▶ [Task goal]:
Exact repetition of a range: find the line containing "不知为什么，天气暖起来便有写小说的冲动。\par" and the line containing "USED RIGID NON-POLARIZABLE" in the material below, then repeat both and all lines between them, leaving pictures out.

****

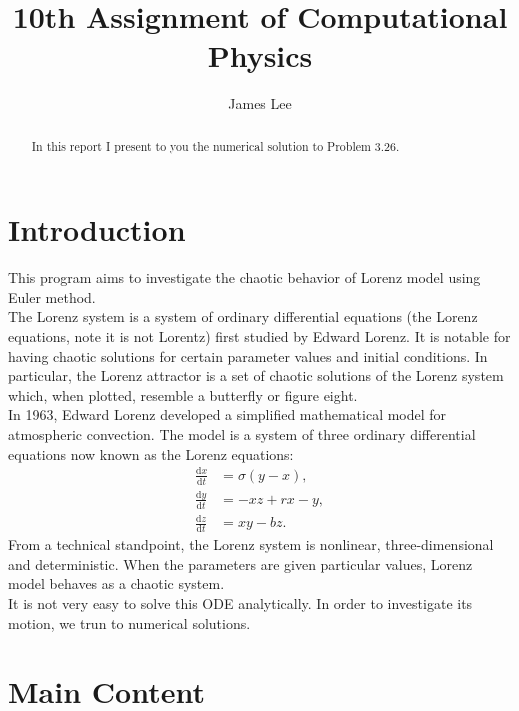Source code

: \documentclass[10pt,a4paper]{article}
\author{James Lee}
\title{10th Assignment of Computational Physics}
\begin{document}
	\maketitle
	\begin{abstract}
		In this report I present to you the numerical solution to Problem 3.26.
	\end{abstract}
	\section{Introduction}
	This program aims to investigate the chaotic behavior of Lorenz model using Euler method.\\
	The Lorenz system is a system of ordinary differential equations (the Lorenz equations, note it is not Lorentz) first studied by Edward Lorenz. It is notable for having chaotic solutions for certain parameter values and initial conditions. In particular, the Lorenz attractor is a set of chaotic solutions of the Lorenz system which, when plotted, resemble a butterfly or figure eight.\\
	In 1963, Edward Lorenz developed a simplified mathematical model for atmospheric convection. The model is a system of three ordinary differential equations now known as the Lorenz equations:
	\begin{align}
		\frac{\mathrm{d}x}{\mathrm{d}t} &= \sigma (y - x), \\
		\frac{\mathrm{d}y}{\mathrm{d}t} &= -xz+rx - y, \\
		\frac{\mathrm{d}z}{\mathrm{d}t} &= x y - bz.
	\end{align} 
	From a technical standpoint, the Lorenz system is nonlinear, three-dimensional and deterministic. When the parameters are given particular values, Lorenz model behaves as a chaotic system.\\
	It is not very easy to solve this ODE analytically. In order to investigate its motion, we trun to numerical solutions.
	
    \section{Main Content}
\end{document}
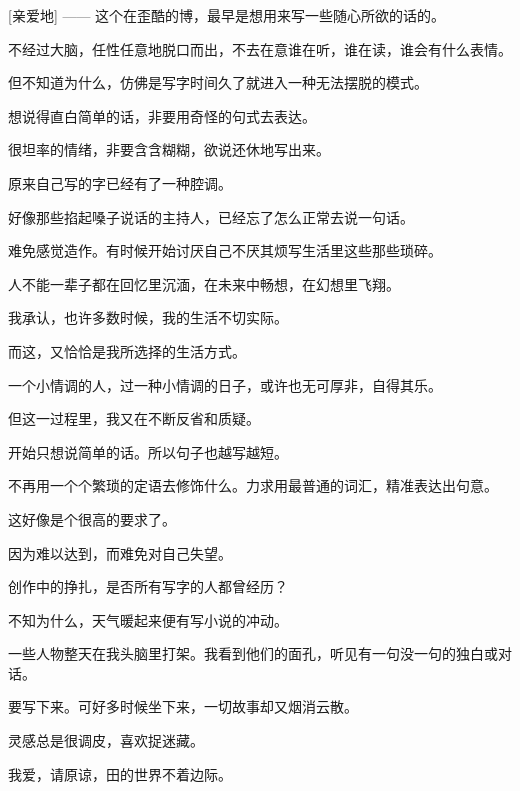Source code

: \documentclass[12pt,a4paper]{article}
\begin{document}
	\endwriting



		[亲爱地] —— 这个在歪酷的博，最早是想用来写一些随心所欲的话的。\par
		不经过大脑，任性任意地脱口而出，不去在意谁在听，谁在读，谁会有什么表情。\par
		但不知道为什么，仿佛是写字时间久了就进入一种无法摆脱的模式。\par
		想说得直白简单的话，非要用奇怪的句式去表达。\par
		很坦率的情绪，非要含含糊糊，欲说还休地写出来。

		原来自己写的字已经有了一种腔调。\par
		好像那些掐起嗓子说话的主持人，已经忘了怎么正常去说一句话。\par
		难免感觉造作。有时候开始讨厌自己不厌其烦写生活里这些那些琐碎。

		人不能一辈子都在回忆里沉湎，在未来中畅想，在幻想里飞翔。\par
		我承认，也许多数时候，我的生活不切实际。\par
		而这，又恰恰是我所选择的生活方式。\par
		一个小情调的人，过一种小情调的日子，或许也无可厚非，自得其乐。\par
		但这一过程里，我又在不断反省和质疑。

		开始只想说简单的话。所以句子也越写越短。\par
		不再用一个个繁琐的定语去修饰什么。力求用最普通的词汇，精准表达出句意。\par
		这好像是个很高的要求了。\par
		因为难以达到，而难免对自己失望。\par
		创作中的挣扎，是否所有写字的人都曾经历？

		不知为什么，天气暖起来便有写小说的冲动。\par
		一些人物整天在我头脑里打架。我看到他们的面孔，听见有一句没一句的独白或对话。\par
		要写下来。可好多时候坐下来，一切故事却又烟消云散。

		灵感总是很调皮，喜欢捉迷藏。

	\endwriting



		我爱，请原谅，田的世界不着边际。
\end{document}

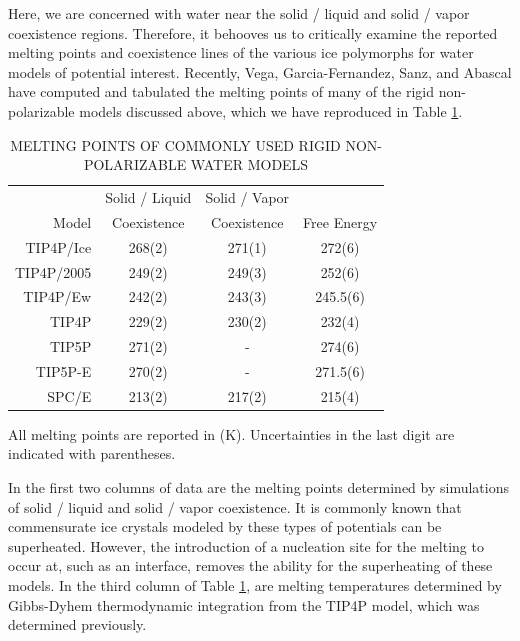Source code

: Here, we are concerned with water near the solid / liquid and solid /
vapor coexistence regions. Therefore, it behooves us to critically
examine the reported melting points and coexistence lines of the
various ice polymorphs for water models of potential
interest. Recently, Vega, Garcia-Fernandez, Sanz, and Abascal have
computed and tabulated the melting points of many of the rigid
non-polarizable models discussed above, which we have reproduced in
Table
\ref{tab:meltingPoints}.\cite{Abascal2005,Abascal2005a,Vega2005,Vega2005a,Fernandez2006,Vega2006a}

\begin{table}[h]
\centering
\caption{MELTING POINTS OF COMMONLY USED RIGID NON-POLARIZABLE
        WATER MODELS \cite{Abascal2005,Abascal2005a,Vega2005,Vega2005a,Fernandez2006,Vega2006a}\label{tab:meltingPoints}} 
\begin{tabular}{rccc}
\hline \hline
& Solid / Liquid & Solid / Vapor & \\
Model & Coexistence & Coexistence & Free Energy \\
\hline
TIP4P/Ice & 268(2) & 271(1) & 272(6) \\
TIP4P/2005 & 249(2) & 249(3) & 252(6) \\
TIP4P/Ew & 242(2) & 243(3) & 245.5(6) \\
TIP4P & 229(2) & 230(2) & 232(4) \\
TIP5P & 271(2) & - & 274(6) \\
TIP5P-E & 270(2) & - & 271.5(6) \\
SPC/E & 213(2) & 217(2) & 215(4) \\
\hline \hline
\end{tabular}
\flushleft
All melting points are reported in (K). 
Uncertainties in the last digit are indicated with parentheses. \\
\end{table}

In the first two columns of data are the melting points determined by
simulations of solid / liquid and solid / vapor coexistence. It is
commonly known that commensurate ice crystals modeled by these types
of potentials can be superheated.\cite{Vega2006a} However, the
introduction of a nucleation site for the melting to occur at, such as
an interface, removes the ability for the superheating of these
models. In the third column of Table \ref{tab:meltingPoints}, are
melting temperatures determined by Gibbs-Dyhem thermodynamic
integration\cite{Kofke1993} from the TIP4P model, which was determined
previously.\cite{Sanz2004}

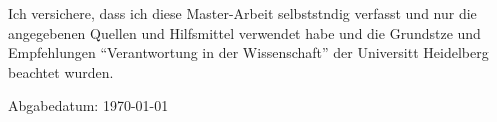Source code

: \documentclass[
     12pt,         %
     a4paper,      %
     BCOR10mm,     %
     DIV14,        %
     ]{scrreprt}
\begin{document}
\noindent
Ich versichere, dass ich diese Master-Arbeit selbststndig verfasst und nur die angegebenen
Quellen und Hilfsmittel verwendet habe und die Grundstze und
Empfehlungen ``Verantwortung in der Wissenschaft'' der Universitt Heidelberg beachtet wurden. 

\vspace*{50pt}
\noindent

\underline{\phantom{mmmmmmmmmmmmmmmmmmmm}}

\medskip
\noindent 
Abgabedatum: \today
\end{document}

****

▶ [Result of the exercise]:
		不知为什么，天气暖起来便有写小说的冲动。\par
		一些人物整天在我头脑里打架。我看到他们的面孔，听见有一句没一句的独白或对话。\par
		要写下来。可好多时候坐下来，一切故事却又烟消云散。

		灵感总是很调皮，喜欢捉迷藏。

	\endwriting



		我爱，请原谅，田的世界不着边际。
\end{document}

Source code

: Here, we are concerned with water near the solid / liquid and solid /
vapor coexistence regions. Therefore, it behooves us to critically
examine the reported melting points and coexistence lines of the
various ice polymorphs for water models of potential
interest. Recently, Vega, Garcia-Fernandez, Sanz, and Abascal have
computed and tabulated the melting points of many of the rigid
non-polarizable models discussed above, which we have reproduced in
Table
\ref{tab:meltingPoints}.\cite{Abascal2005,Abascal2005a,Vega2005,Vega2005a,Fernandez2006,Vega2006a}

\begin{table}[h]
\centering
\caption{MELTING POINTS OF COMMONLY USED RIGID NON-POLARIZABLE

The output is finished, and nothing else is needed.